__WHAT THE TASK ASKS__: Find the line that contains "- ✅ Claudette uses MCP Relay"; then retype it and each line after it, exactly, through the final line of the data below.

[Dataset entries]
*** Begin section ***

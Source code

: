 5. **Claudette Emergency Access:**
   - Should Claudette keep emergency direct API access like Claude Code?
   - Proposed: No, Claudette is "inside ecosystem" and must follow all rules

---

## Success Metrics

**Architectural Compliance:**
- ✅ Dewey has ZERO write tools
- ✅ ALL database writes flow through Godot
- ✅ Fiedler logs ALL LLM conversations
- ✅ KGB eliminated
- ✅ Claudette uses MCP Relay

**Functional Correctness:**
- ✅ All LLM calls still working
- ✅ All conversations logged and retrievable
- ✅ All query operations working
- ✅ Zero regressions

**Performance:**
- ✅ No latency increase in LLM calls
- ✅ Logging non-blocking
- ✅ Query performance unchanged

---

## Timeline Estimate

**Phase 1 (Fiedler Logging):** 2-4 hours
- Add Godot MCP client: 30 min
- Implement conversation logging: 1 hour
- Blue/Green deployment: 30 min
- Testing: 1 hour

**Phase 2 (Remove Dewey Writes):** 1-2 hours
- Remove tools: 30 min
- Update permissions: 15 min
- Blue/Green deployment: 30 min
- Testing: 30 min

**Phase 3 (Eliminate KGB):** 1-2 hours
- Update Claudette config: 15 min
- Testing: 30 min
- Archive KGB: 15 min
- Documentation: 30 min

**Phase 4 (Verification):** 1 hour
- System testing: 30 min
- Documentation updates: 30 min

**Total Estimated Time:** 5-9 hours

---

*** End section ***

__ANSWER SPACE__:
- ✅ Claudette uses MCP Relay

**Functional Correctness:**
- ✅ All LLM calls still working
- ✅ All conversations logged and retrievable
- ✅ All query operations working
- ✅ Zero regressions

**Performance:**
- ✅ No latency increase in LLM calls
- ✅ Logging non-blocking
- ✅ Query performance unchanged

---

## Timeline Estimate

**Phase 1 (Fiedler Logging):** 2-4 hours
- Add Godot MCP client: 30 min
- Implement conversation logging: 1 hour
- Blue/Green deployment: 30 min
- Testing: 1 hour

**Phase 2 (Remove Dewey Writes):** 1-2 hours
- Remove tools: 30 min
- Update permissions: 15 min
- Blue/Green deployment: 30 min
- Testing: 30 min

**Phase 3 (Eliminate KGB):** 1-2 hours
- Update Claudette config: 15 min
- Testing: 30 min
- Archive KGB: 15 min
- Documentation: 30 min

**Phase 4 (Verification):** 1 hour
- System testing: 30 min
- Documentation updates: 30 min

**Total Estimated Time:** 5-9 hours

---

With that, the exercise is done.